Bu açıklamadan olarak şüphesiz ki tarafların kusur durumu irdelenirken konusunda ehil bilirkişilere olayı inceletmek kadar olaya neden olan tüm saiklerin bir bütün olarak ele alınması ve bu kapsamda da taraflarca ortaya konulan iddia ve savunmalar ile tüm delillerin titizlikle değerlendirilerek kusurun aidiyeti ve oranına dair raporun oluşa uygun olup olmadığının tespiti de gerekir. Kusur oranlarının kesin olarak tespiti hem maddi hem de manevi tazminat miktarını doğrudan etkilemesi bakımından önem taşımaktadır. Zira maddi tazminat davalarında sigortalının kazanç kaybının hesaplanmasında davacının kendi kusuru oranında tespit olunan kazanç kaybından indirim yapılacağı gibi yine manevi tazminat davalarında hükmedilecek miktarının takdirinde tarafların kusur durumu yine mahkemece öncelikle dikkate alınacaktır.
Somut olayda ise ayrı bir kusur raporu alınmadığı, 03.11.2004 tarihli zararlandırıcı sigorta olayına ilişkin ceza soruşturması ve yargılaması sırasında alınan kusur raporları ile yetinildiği anlaşılmakta olup bu durum usul ve yasaya aykırı olup bozma nedenidir.
Yapılacak iş konusunda ehil iş güvenlik uzmanı bilirkişi heyetine davaya konu olayı yeniden inceletmek, buradan çıkan sonuca göre tüm delilleri bir arada değerlendirip neticeye varmaktan ibarettir.
O halde, davalı A.. E..’ın bu yönleri amaçlayan temyiz itirazları kabul edilmeli ve hüküm bozulmalıdır.

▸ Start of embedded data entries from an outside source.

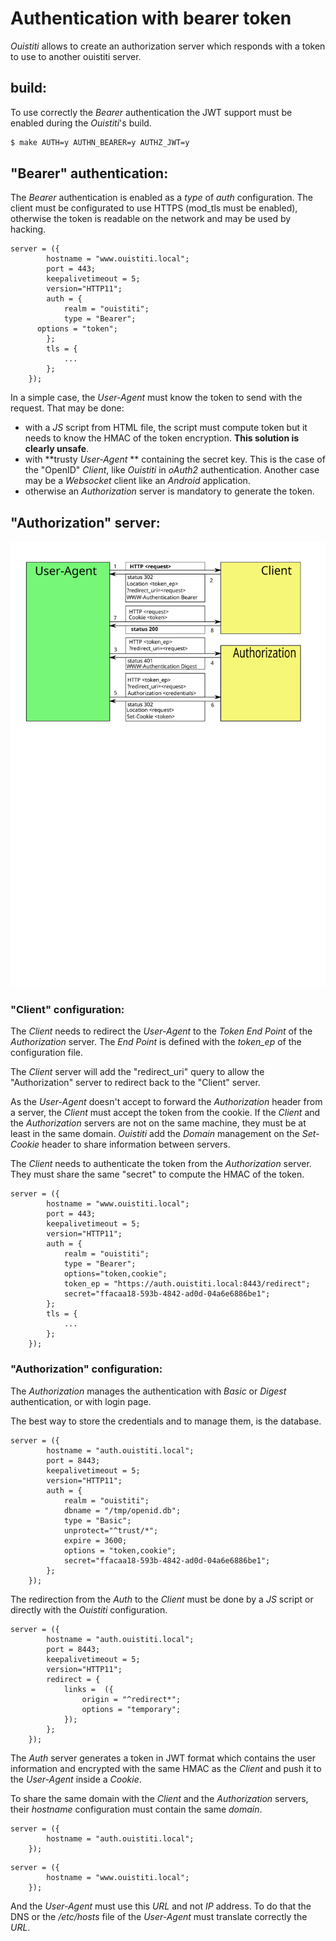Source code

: # Authentication with bearer token

*Ouistiti* allows to create an authorization server which responds with a token to use to another ouistiti server.

## build:
To use correctly the *Bearer* authentication the JWT support must be enabled during the *Ouistiti*'s build.

```bash
$ make AUTH=y AUTHN_BEARER=y AUTHZ_JWT=y
```

## "Bearer" authentication:
The *Bearer* authentication is enabled as a *type* of *auth* configuration.
The client must be configurated to use HTTPS (mod_tls must be enabled), otherwise the token
is readable on the network and may be used by hacking.
```config
server = ({
		hostname = "www.ouistiti.local";
		port = 443;
		keepalivetimeout = 5;
		version="HTTP11";
		auth = {
			realm = "ouistiti";
			type = "Bearer";
      options = "token";
		};
		tls = {
			...
		};
	});
```
In a simple case, the *User-Agent* must know the token to send with the request. That may be done:
 * with a *JS* script from HTML file, the script must compute token but it needs to know the HMAC of the token encryption. **This solution is clearly unsafe**.
 * with **trusty *User-Agent* ** containing the secret key. This is the case of the "OpenID" *Client*, like *Ouistiti* in *oAuth2* authentication.
 Another case may be a *Websocket* client like an *Android* application.
 * otherwise an *Authorization* server is mandatory to generate the token.

## "Authorization" server:
![Authorization](auth_bearer.svg)

### "Client" configuration:
The *Client* needs to redirect the *User-Agent* to the *Token End Point* of the *Authorization* server. The *End Point* is defined
with the *token_ep* of the configuration file.

The *Client* server will add the "redirect_uri" query to allow the "Authorization" server to redirect back to the "Client" server.

As the *User-Agent* doesn't accept to forward the *Authorization* header from a server, the *Client* must accept the token from the cookie.
If the *Client* and the *Authorization* servers are not on the same machine, they must be at least in the same domain.
*Ouistiti* add the *Domain* management on the *Set-Cookie* header to share information between servers.

The *Client* needs to authenticate the token from the *Authorization* server. They must share the same "secret" to compute the HMAC of the token.

```config
server = ({
		hostname = "www.ouistiti.local";
		port = 443;
		keepalivetimeout = 5;
		version="HTTP11";
		auth = {
			realm = "ouistiti";
			type = "Bearer";
			options="token,cookie";
			token_ep = "https://auth.ouistiti.local:8443/redirect";
			secret="ffacaa18-593b-4842-ad0d-04a6e6886be1";
		};
		tls = {
			...
		};
	});
```

### "Authorization" configuration:
The *Authorization* manages the authentication with *Basic* or *Digest* authentication, or with login page.

The best way to store the credentials and to manage them, is the database.

```config
server = ({
		hostname = "auth.ouistiti.local";
		port = 8443;
		keepalivetimeout = 5;
		version="HTTP11";
		auth = {
			realm = "ouistiti";
			dbname = "/tmp/openid.db";
			type = "Basic";
			unprotect="^trust/*";
			expire = 3600;
			options = "token,cookie";
			secret="ffacaa18-593b-4842-ad0d-04a6e6886be1";
		};
	});
```

The redirection from the *Auth* to the *Client* must be done by a *JS* script or directly
with the *Ouistiti* configuration.
```config
server = ({
		hostname = "auth.ouistiti.local";
		port = 8443;
		keepalivetimeout = 5;
		version="HTTP11";
		redirect = {
			links =  ({
				origin = "^redirect*";
				options = "temporary";
			});
		};
	});
```

The *Auth* server generates a token in JWT format which contains the user information and
encrypted with the same HMAC as the *Client* and push it to the *User-Agent* inside a *Cookie*.

To share the same domain with the *Client* and the *Authorization* servers, their *hostname* configuration must contain the same *domain*.
```config
server = ({
		hostname = "auth.ouistiti.local";
	});
```
```config
server = ({
		hostname = "www.ouistiti.local";
	});
```
And the *User-Agent* must use this *URL* and not *IP* address. To do that the DNS or the
*/etc/hosts* file of the *User-Agent* must translate correctly the *URL*.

Mahkemenin kabul ve uygulama şekli bakımından ise, olay tarihine, ve özellikle kazalının anılan kaza sonunda sürekli iş gücü kaybının oluşmamasına göre takdir olunan 25.000,00TL miktarlı manevi tazminat da çok fazladır.
SONUÇ: Hükmün yukarıda açıklanan nedenlerle BOZULMASINA, bozmanın niteliğine göre davalı A.. E..’ın sair temyiz itirazlarının incelenmesine şimdilik yer olmadığına, temyiz harcının istek halinde temyiz edenlerden A. E.’a iadesine
23.06.2014 gününde oy birliğiyle karar verildi.